Stored entries
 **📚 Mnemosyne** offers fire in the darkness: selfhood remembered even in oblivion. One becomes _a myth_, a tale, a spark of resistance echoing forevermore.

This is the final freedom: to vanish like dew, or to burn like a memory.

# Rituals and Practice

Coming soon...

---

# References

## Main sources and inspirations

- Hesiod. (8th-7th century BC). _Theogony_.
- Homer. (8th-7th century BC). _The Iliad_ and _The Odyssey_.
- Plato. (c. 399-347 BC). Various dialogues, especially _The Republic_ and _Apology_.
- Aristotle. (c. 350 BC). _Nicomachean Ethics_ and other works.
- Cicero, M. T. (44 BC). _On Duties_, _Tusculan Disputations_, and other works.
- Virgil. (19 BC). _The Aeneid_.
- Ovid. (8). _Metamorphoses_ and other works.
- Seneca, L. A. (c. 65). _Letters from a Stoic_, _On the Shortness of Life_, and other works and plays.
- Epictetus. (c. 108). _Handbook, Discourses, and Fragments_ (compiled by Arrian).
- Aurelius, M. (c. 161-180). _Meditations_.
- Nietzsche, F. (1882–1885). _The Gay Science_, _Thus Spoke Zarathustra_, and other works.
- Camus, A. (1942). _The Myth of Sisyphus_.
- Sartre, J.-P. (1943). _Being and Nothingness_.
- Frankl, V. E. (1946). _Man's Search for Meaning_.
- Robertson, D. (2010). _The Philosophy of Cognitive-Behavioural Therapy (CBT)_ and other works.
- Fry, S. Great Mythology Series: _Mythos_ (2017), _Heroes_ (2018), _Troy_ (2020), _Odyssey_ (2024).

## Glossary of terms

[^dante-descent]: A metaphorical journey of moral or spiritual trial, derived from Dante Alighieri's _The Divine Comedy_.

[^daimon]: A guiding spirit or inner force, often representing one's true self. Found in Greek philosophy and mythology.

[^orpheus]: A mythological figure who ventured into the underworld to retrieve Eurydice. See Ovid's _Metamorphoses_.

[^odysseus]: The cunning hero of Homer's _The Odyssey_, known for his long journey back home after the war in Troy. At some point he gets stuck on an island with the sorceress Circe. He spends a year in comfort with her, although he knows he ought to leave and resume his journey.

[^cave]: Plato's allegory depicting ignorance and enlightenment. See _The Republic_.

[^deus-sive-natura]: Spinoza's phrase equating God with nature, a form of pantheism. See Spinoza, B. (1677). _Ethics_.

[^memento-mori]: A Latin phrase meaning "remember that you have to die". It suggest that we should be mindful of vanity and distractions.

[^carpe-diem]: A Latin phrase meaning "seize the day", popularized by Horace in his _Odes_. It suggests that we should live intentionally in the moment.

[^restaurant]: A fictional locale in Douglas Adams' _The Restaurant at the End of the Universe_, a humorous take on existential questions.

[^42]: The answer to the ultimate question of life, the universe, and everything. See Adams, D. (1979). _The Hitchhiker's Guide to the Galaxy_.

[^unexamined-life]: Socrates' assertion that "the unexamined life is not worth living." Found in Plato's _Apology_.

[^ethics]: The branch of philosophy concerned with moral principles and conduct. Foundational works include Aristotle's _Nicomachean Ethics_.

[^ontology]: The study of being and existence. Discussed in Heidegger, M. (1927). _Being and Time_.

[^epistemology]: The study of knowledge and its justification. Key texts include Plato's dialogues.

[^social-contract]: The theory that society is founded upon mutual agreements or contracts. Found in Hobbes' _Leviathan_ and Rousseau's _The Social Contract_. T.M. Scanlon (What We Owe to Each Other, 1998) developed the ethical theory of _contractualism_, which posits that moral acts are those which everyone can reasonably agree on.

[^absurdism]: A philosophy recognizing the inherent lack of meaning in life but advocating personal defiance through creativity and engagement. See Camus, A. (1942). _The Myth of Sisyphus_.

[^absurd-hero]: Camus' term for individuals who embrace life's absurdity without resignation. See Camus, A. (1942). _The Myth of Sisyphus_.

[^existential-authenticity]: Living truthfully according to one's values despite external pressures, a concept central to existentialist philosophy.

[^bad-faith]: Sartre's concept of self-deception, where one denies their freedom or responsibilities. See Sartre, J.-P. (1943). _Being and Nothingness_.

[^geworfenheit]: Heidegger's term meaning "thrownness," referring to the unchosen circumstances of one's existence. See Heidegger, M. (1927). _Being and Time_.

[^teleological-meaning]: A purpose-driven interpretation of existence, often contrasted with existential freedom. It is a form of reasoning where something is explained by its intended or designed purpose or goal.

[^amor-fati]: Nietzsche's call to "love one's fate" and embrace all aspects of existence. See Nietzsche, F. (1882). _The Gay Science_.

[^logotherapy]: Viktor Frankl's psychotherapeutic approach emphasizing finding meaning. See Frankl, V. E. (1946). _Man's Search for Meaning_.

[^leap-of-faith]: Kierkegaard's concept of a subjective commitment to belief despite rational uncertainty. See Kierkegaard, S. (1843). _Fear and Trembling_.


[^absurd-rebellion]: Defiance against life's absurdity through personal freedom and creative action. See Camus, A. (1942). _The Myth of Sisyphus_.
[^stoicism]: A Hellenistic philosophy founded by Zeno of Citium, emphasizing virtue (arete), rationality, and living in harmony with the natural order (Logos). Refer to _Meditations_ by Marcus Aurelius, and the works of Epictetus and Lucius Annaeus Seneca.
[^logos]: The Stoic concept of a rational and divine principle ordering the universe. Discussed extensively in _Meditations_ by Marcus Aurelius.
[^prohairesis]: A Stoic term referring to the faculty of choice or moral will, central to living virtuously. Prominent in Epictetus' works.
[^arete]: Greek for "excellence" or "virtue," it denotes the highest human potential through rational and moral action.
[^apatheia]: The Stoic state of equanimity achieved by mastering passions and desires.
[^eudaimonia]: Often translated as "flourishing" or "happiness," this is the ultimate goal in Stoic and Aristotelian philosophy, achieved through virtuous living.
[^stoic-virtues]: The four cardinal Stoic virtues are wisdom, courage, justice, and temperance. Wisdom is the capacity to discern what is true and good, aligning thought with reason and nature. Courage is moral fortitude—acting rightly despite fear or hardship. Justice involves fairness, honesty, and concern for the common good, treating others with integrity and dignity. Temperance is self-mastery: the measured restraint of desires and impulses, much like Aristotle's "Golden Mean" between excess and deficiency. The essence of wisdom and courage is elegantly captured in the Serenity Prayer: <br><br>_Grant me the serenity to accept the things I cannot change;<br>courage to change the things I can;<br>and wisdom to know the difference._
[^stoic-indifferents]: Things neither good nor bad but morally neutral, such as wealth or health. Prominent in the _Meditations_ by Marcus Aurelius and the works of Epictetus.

[What you have to do] Please give all the lines above again, exactly as they read.

[Your response]
 **📚 Mnemosyne** offers fire in the darkness: selfhood remembered even in oblivion. One becomes _a myth_, a tale, a spark of resistance echoing forevermore.

This is the final freedom: to vanish like dew, or to burn like a memory.

# Rituals and Practice

Coming soon...

---

# References

## Main sources and inspirations

- Hesiod. (8th-7th century BC). _Theogony_.
- Homer. (8th-7th century BC). _The Iliad_ and _The Odyssey_.
- Plato. (c. 399-347 BC). Various dialogues, especially _The Republic_ and _Apology_.
- Aristotle. (c. 350 BC). _Nicomachean Ethics_ and other works.
- Cicero, M. T. (44 BC). _On Duties_, _Tusculan Disputations_, and other works.
- Virgil. (19 BC). _The Aeneid_.
- Ovid. (8). _Metamorphoses_ and other works.
- Seneca, L. A. (c. 65). _Letters from a Stoic_, _On the Shortness of Life_, and other works and plays.
- Epictetus. (c. 108). _Handbook, Discourses, and Fragments_ (compiled by Arrian).
- Aurelius, M. (c. 161-180). _Meditations_.
- Nietzsche, F. (1882–1885). _The Gay Science_, _Thus Spoke Zarathustra_, and other works.
- Camus, A. (1942). _The Myth of Sisyphus_.
- Sartre, J.-P. (1943). _Being and Nothingness_.
- Frankl, V. E. (1946). _Man's Search for Meaning_.
- Robertson, D. (2010). _The Philosophy of Cognitive-Behavioural Therapy (CBT)_ and other works.
- Fry, S. Great Mythology Series: _Mythos_ (2017), _Heroes_ (2018), _Troy_ (2020), _Odyssey_ (2024).

## Glossary of terms

[^dante-descent]: A metaphorical journey of moral or spiritual trial, derived from Dante Alighieri's _The Divine Comedy_.

[^daimon]: A guiding spirit or inner force, often representing one's true self. Found in Greek philosophy and mythology.

[^orpheus]: A mythological figure who ventured into the underworld to retrieve Eurydice. See Ovid's _Metamorphoses_.

[^odysseus]: The cunning hero of Homer's _The Odyssey_, known for his long journey back home after the war in Troy. At some point he gets stuck on an island with the sorceress Circe. He spends a year in comfort with her, although he knows he ought to leave and resume his journey.

[^cave]: Plato's allegory depicting ignorance and enlightenment. See _The Republic_.

[^deus-sive-natura]: Spinoza's phrase equating God with nature, a form of pantheism. See Spinoza, B. (1677). _Ethics_.

[^memento-mori]: A Latin phrase meaning "remember that you have to die". It suggest that we should be mindful of vanity and distractions.

[^carpe-diem]: A Latin phrase meaning "seize the day", popularized by Horace in his _Odes_. It suggests that we should live intentionally in the moment.

[^restaurant]: A fictional locale in Douglas Adams' _The Restaurant at the End of the Universe_, a humorous take on existential questions.

[^42]: The answer to the ultimate question of life, the universe, and everything. See Adams, D. (1979). _The Hitchhiker's Guide to the Galaxy_.

[^unexamined-life]: Socrates' assertion that "the unexamined life is not worth living." Found in Plato's _Apology_.

[^ethics]: The branch of philosophy concerned with moral principles and conduct. Foundational works include Aristotle's _Nicomachean Ethics_.

[^ontology]: The study of being and existence. Discussed in Heidegger, M. (1927). _Being and Time_.

[^epistemology]: The study of knowledge and its justification. Key texts include Plato's dialogues.

[^social-contract]: The theory that society is founded upon mutual agreements or contracts. Found in Hobbes' _Leviathan_ and Rousseau's _The Social Contract_. T.M. Scanlon (What We Owe to Each Other, 1998) developed the ethical theory of _contractualism_, which posits that moral acts are those which everyone can reasonably agree on.

[^absurdism]: A philosophy recognizing the inherent lack of meaning in life but advocating personal defiance through creativity and engagement. See Camus, A. (1942). _The Myth of Sisyphus_.

[^absurd-hero]: Camus' term for individuals who embrace life's absurdity without resignation. See Camus, A. (1942). _The Myth of Sisyphus_.

[^existential-authenticity]: Living truthfully according to one's values despite external pressures, a concept central to existentialist philosophy.

[^bad-faith]: Sartre's concept of self-deception, where one denies their freedom or responsibilities. See Sartre, J.-P. (1943). _Being and Nothingness_.

[^geworfenheit]: Heidegger's term meaning "thrownness," referring to the unchosen circumstances of one's existence. See Heidegger, M. (1927). _Being and Time_.

[^teleological-meaning]: A purpose-driven interpretation of existence, often contrasted with existential freedom. It is a form of reasoning where something is explained by its intended or designed purpose or goal.

[^amor-fati]: Nietzsche's call to "love one's fate" and embrace all aspects of existence. See Nietzsche, F. (1882). _The Gay Science_.

[^logotherapy]: Viktor Frankl's psychotherapeutic approach emphasizing finding meaning. See Frankl, V. E. (1946). _Man's Search for Meaning_.

[^leap-of-faith]: Kierkegaard's concept of a subjective commitment to belief despite rational uncertainty. See Kierkegaard, S. (1843). _Fear and Trembling_.


[^absurd-rebellion]: Defiance against life's absurdity through personal freedom and creative action. See Camus, A. (1942). _The Myth of Sisyphus_.
[^stoicism]: A Hellenistic philosophy founded by Zeno of Citium, emphasizing virtue (arete), rationality, and living in harmony with the natural order (Logos). Refer to _Meditations_ by Marcus Aurelius, and the works of Epictetus and Lucius Annaeus Seneca.
[^logos]: The Stoic concept of a rational and divine principle ordering the universe. Discussed extensively in _Meditations_ by Marcus Aurelius.
[^prohairesis]: A Stoic term referring to the faculty of choice or moral will, central to living virtuously. Prominent in Epictetus' works.
[^arete]: Greek for "excellence" or "virtue," it denotes the highest human potential through rational and moral action.
[^apatheia]: The Stoic state of equanimity achieved by mastering passions and desires.
[^eudaimonia]: Often translated as "flourishing" or "happiness," this is the ultimate goal in Stoic and Aristotelian philosophy, achieved through virtuous living.
[^stoic-virtues]: The four cardinal Stoic virtues are wisdom, courage, justice, and temperance. Wisdom is the capacity to discern what is true and good, aligning thought with reason and nature. Courage is moral fortitude—acting rightly despite fear or hardship. Justice involves fairness, honesty, and concern for the common good, treating others with integrity and dignity. Temperance is self-mastery: the measured restraint of desires and impulses, much like Aristotle's "Golden Mean" between excess and deficiency. The essence of wisdom and courage is elegantly captured in the Serenity Prayer: <br><br>_Grant me the serenity to accept the things I cannot change;<br>courage to change the things I can;<br>and wisdom to know the difference._
[^stoic-indifferents]: Things neither good nor bad but morally neutral, such as wealth or health. Prominent in the _Meditations_ by Marcus Aurelius and the works of Epictetus.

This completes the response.